U.S. Customs: 500,000 Troops Needed to Seal Border

U.S. Customs and Border Protection Commissioner Alan Bersin has essentially thrown in the towel on efforts to completely seal the U.S.-Mexican border, saying that would require up to half a million troops.
Speaking at an event sponsored by the Center for American Progress (CAP) on Thursday, Bersin said: “We would need on the order of about 400,000 or 500,000 border patrol agents to seal the border.”
Those agents would have to be stationed “25 yards” apart along the entire length of the border, he said, adding that Americans would not want to pay “the costs that would be involved.”
CAP immigration policy director Marshall Fitz said for “the average American, who doesn’t think a lot about this and considers the United States the most powerful country in the history of the world,” it might not seem “unrealistic to think that we could actually seal the border,” CNS News reported.
He said Congress’ passing of the Secure Fence Act of 2006 “suggests that that is viable,” but called that aim unrealistic.
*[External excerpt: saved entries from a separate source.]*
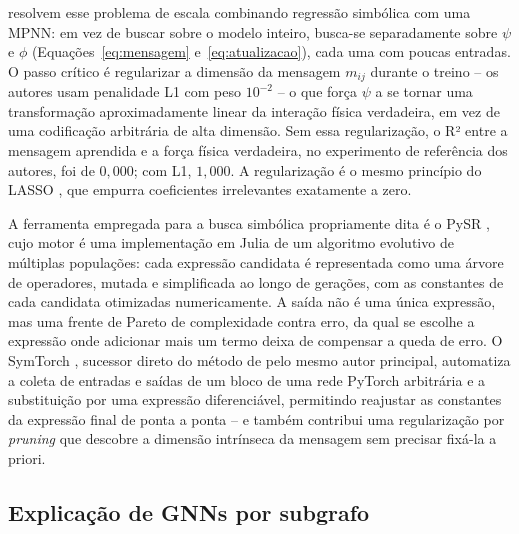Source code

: \documentclass[
	article,		%
	12pt,			%
	oneside,
	a4paper,
	brazil
]{abntex2}
\begin{document}
 resolvem esse problema de escala combinando
regressão simbólica com uma MPNN: em vez de buscar sobre o modelo inteiro,
busca-se separadamente sobre $\psi$ e $\phi$ (Equações~\ref{eq:mensagem}
e~\ref{eq:atualizacao}), cada uma com poucas entradas. O passo crítico é
regularizar a dimensão da mensagem $m_{ij}$ durante o treino -- os autores
usam penalidade L1 com peso $10^{-2}$ -- o que força $\psi$ a se tornar uma
transformação aproximadamente linear da interação física verdadeira, em vez
de uma codificação arbitrária de alta dimensão. Sem essa regularização, o
R² entre a mensagem aprendida e a força física verdadeira, no experimento
de referência dos autores, foi de $0{,}000$; com L1, $1{,}000$. A
regularização é o mesmo princípio do LASSO \cite{tibshirani1996}, que
empurra coeficientes irrelevantes exatamente a zero.

A ferramenta empregada para a busca simbólica propriamente dita é o PySR
\cite{cranmer2023}, cujo motor é uma implementação em Julia de um algoritmo
evolutivo de múltiplas populações: cada expressão candidata é representada
como uma árvore de operadores, mutada e simplificada ao longo de gerações,
com as constantes de cada candidata otimizadas numericamente. A saída não é
uma única expressão, mas uma frente de Pareto de complexidade contra erro,
da qual se escolhe a expressão onde adicionar mais um termo deixa de
compensar a queda de erro. O SymTorch \cite{tan2026}, sucessor direto do
método de  pelo mesmo autor principal, automatiza a
coleta de entradas e saídas de um bloco de uma rede PyTorch arbitrária e a
substituição por uma expressão diferenciável, permitindo reajustar as
constantes da expressão final de ponta a ponta -- e também contribui uma
regularização por \textit{pruning} que descobre a dimensão intrínseca da
mensagem sem precisar fixá-la a priori.

\subsection{Explicação de GNNs por subgrafo}
\end{document}
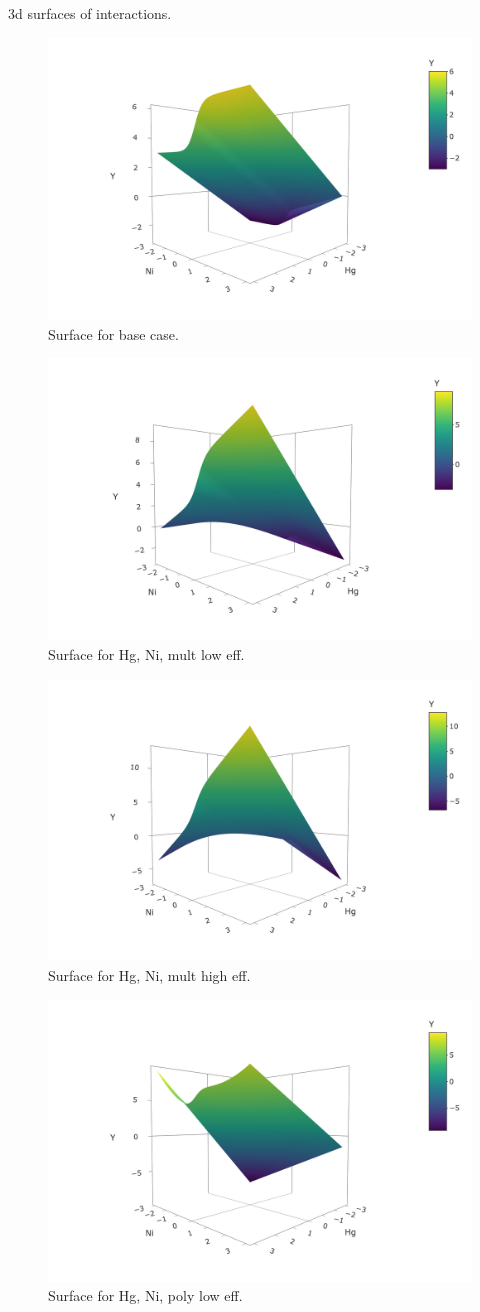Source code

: \documentclass[12pt, twoside]{amherstthesis}
\begin{document}
3d surfaces of interactions.
\begin{figure}

{\centering \includegraphics[width=0.5\linewidth]{figures/surfaces/p00} 

}

\caption{Surface for base case.}\label{fig:basesurf}
\end{figure}
\begin{figure}

{\centering \includegraphics[width=0.5\linewidth]{figures/surfaces/am1} 

}

\caption{Surface for Hg, Ni, mult low eff.}\label{fig:am1}
\end{figure}
\begin{figure}

{\centering \includegraphics[width=0.5\linewidth]{figures/surfaces/am2} 

}

\caption{Surface for Hg, Ni, mult high eff.}\label{fig:am2}
\end{figure}
\begin{figure}

{\centering \includegraphics[width=0.5\linewidth]{figures/surfaces/ap1} 

}

\caption{Surface for Hg, Ni, poly low eff.}\label{fig:ap1}
\end{figure}
\end{document}
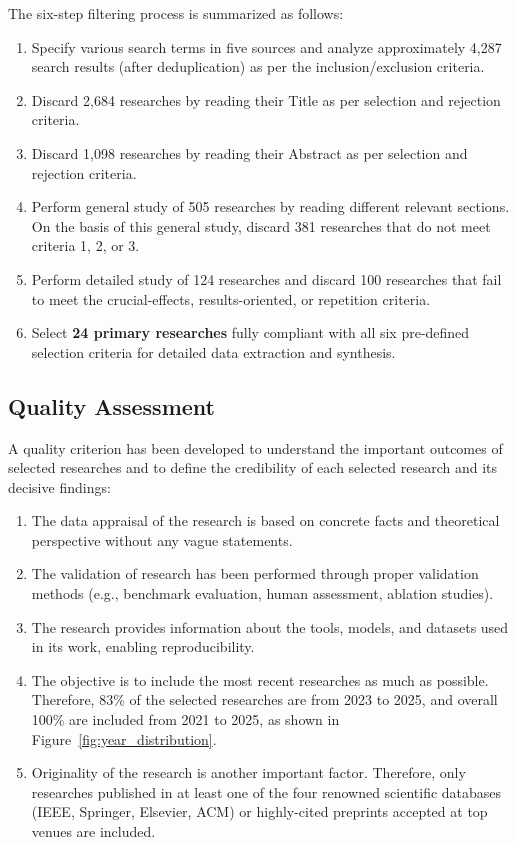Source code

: \documentclass[11pt,a4paper]{article}
\begin{document}
The six-step filtering process is summarized as follows:

\begin{enumerate}[leftmargin=*]
\item Specify various search terms in five sources and analyze approximately 4{,}287 search results (after deduplication) as per the inclusion/exclusion criteria.
\item Discard 2{,}684 researches by reading their Title as per selection and rejection criteria.
\item Discard 1{,}098 researches by reading their Abstract as per selection and rejection criteria.
\item Perform general study of 505 researches by reading different relevant sections. On the basis of this general study, discard 381 researches that do not meet criteria 1, 2, or 3.
\item Perform detailed study of 124 researches and discard 100 researches that fail to meet the crucial-effects, results-oriented, or repetition criteria.
\item Select \textbf{24 primary researches} fully compliant with all six pre-defined selection criteria for detailed data extraction and synthesis.
\end{enumerate}

\subsection{Quality Assessment}
\label{sec:quality_assessment}

A quality criterion has been developed to understand the important outcomes of selected researches and to define the credibility of each selected research and its decisive findings:

\begin{enumerate}[leftmargin=*]
\item The data appraisal of the research is based on concrete facts and theoretical perspective without any vague statements.
\item The validation of research has been performed through proper validation methods (e.g., benchmark evaluation, human assessment, ablation studies).
\item The research provides information about the tools, models, and datasets used in its work, enabling reproducibility.
\item The objective is to include the most recent researches as much as possible. Therefore, 83\% of the selected researches are from 2023 to 2025, and overall 100\% are included from 2021 to 2025, as shown in Figure~\ref{fig:year_distribution}.
\item Originality of the research is another important factor. Therefore, only researches published in at least one of the four renowned scientific databases (IEEE, Springer, Elsevier, ACM) or highly-cited preprints accepted at top venues are included.
\end{enumerate}
\end{document}
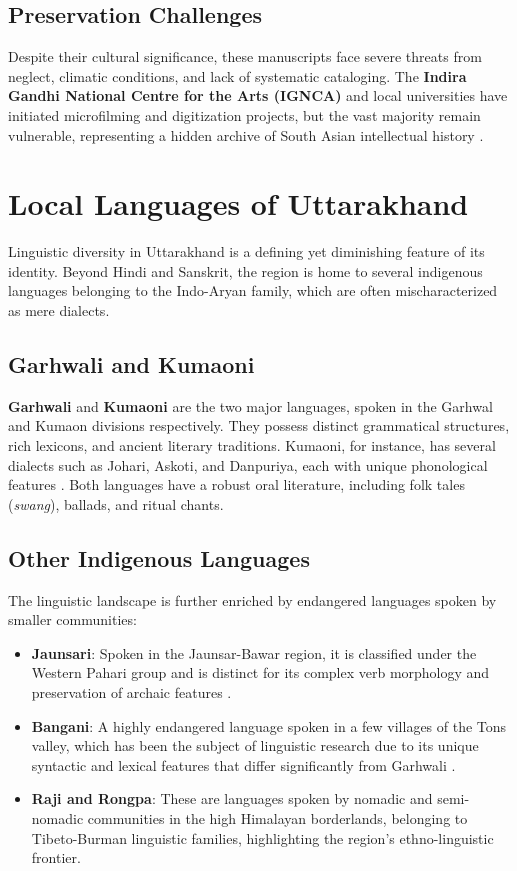 \documentclass[12pt]{article}
\begin{document}
\subsection{Preservation Challenges}
Despite their cultural significance, these manuscripts face severe threats from neglect, climatic conditions, and lack of systematic cataloging. The \textbf{Indira Gandhi National Centre for the Arts (IGNCA)} and local universities have initiated microfilming and digitization projects, but the vast majority remain vulnerable, representing a hidden archive of South Asian intellectual history \cite{ignca2019report}.

\section{Local Languages of Uttarakhand}
Linguistic diversity in Uttarakhand is a defining yet diminishing feature of its identity. Beyond Hindi and Sanskrit, the region is home to several indigenous languages belonging to the Indo-Aryan family, which are often mischaracterized as mere dialects.

\subsection{Garhwali and Kumaoni}
\textbf{Garhwali} and \textbf{Kumaoni} are the two major languages, spoken in the Garhwal and Kumaon divisions respectively. They possess distinct grammatical structures, rich lexicons, and ancient literary traditions. Kumaoni, for instance, has several dialects such as Johari, Askoti, and Danpuriya, each with unique phonological features \cite{jhonson2009garhwali}. Both languages have a robust oral literature, including folk tales (\textit{swang}), ballads, and ritual chants.

\subsection{Other Indigenous Languages}
The linguistic landscape is further enriched by endangered languages spoken by smaller communities:
\begin{itemize}
    \item \textbf{Jaunsari}: Spoken in the Jaunsar-Bawar region, it is classified under the Western Pahari group and is distinct for its complex verb morphology and preservation of archaic features \cite{chakraborty2015jaunsari}.
    \item \textbf{Bangani}: A highly endangered language spoken in a few villages of the Tons valley, which has been the subject of linguistic research due to its unique syntactic and lexical features that differ significantly from Garhwali \cite{zoller1997bangan}.
    \item \textbf{Raji and Rongpa}: These are languages spoken by nomadic and semi-nomadic communities in the high Himalayan borderlands, belonging to Tibeto-Burman linguistic families, highlighting the region's ethno-linguistic frontier.
\end{itemize}
\end{document}
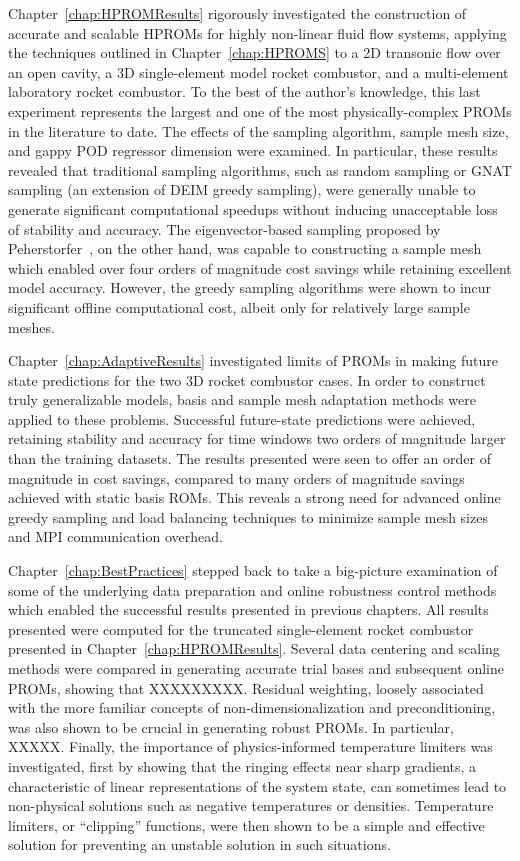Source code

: Chapter~\ref{chap:HPROMResults} rigorously investigated the construction of accurate and scalable HPROMs for highly non-linear fluid flow systems, applying the techniques outlined in Chapter~\ref{chap:HPROMS} to a 2D transonic flow over an open cavity, a 3D single-element model rocket combustor, and a multi-element laboratory rocket combustor. To the best of the author's knowledge, this last experiment represents the largest and one of the most physically-complex PROMs in the literature to date. The effects of the sampling algorithm, sample mesh size, and gappy POD regressor dimension were examined. In particular, these results revealed that traditional sampling algorithms, such as random sampling or GNAT sampling (an extension of DEIM greedy sampling), were generally unable to generate significant computational speedups without inducing unacceptable loss of stability and accuracy. The eigenvector-based sampling proposed by Peherstorfer~\cite{Peherstorfer2020}, on the other hand, was capable to constructing a sample mesh which enabled over four orders of magnitude cost savings while retaining excellent model accuracy. However, the greedy sampling algorithms were shown to incur significant offline computational cost, albeit only for relatively large sample meshes.

Chapter~\ref{chap:AdaptiveResults} investigated limits of PROMs in making future state predictions for the two 3D rocket combustor cases. In order to construct truly generalizable models, basis and sample mesh adaptation methods were applied to these problems. Successful future-state predictions were achieved, retaining stability and accuracy for time windows two orders of magnitude  larger than the training datasets. The results presented were seen to offer an order of magnitude in cost savings, compared to many orders of magnitude savings achieved with static basis ROMs. This reveals a strong need for advanced online greedy sampling and load balancing techniques to minimize sample mesh sizes and MPI communication overhead.

Chapter~\ref{chap:BestPractices} stepped back to take a big-picture examination of some of the underlying data preparation and online robustness control methods which enabled the successful results presented in previous chapters. All results presented were computed for the truncated single-element rocket combustor presented in Chapter~\ref{chap:HPROMResults}. Several data centering and scaling methods were compared in generating accurate trial bases and subsequent online PROMs, showing that {\color{red}XXXXXXXXX}. Residual weighting, loosely associated with the more familiar concepts of non-dimensionalization and preconditioning, was also shown to be crucial in generating robust PROMs. In particular, {\color{red}XXXXX}. Finally, the importance of physics-informed temperature limiters was investigated, first by showing that the ringing effects near sharp gradients, a characteristic of linear representations of the system state, can sometimes lead to non-physical solutions such as negative temperatures or densities. Temperature limiters, or ``clipping'' functions, were then shown to be a simple and effective solution for preventing an unstable solution in such situations.

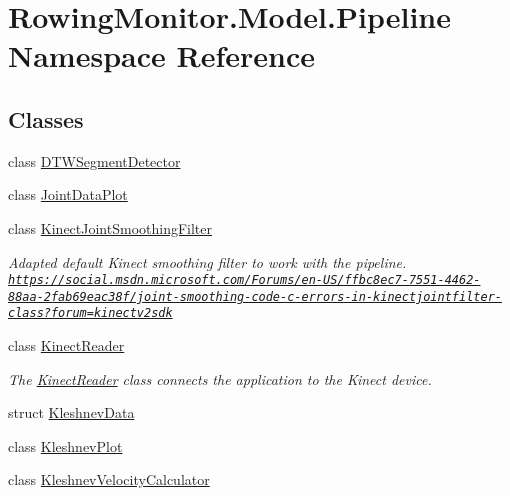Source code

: \hypertarget{namespace_rowing_monitor_1_1_model_1_1_pipeline}{}\section{Rowing\+Monitor.\+Model.\+Pipeline Namespace Reference}
\label{namespace_rowing_monitor_1_1_model_1_1_pipeline}
\subsection*{Classes}
\begin{DoxyCompactItemize}
\item 
class \hyperlink{class_rowing_monitor_1_1_model_1_1_pipeline_1_1_d_t_w_segment_detector}{D\+T\+W\+Segment\+Detector}
\item 
class \hyperlink{class_rowing_monitor_1_1_model_1_1_pipeline_1_1_joint_data_plot}{Joint\+Data\+Plot}
\item 
class \hyperlink{class_rowing_monitor_1_1_model_1_1_pipeline_1_1_kinect_joint_smoothing_filter}{Kinect\+Joint\+Smoothing\+Filter}
\begin{DoxyCompactList}\small\item\em Adapted default Kinect smoothing filter to work with the pipeline. \href{https://social.msdn.microsoft.com/Forums/en-US/ffbc8ec7-7551-4462-88aa-2fab69eac38f/joint-smoothing-code-c-errors-in-kinectjointfilter-class?forum=kinectv2sdk}{\tt https\+://social.\+msdn.\+microsoft.\+com/\+Forums/en-\/\+U\+S/ffbc8ec7-\/7551-\/4462-\/88aa-\/2fab69eac38f/joint-\/smoothing-\/code-\/c-\/errors-\/in-\/kinectjointfilter-\/class?forum=kinectv2sdk} \end{DoxyCompactList}\item 
class \hyperlink{class_rowing_monitor_1_1_model_1_1_pipeline_1_1_kinect_reader}{Kinect\+Reader}
\begin{DoxyCompactList}\small\item\em The \hyperlink{class_rowing_monitor_1_1_model_1_1_pipeline_1_1_kinect_reader}{Kinect\+Reader} class connects the application to the Kinect device. \end{DoxyCompactList}\item 
struct \hyperlink{struct_rowing_monitor_1_1_model_1_1_pipeline_1_1_kleshnev_data}{Kleshnev\+Data}
\item 
class \hyperlink{class_rowing_monitor_1_1_model_1_1_pipeline_1_1_kleshnev_plot}{Kleshnev\+Plot}
\item 
class \hyperlink{class_rowing_monitor_1_1_model_1_1_pipeline_1_1_kleshnev_velocity_calculator}{Kleshnev\+Velocity\+Calculator}

\end{DoxyCompactItemize}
Bersin said he favored “satisfactory” control of the border.
But he insisted that the border is safer than it ever has been, and a CAP report authored by Fitz was cited to back that assertion.
In the Tucson, Ariz., sector, which has the highest number of illegal crossings, 616,346 people were taken into custody in 2000, the report noted.
In 2010, “only” 212,202 were taken into custody.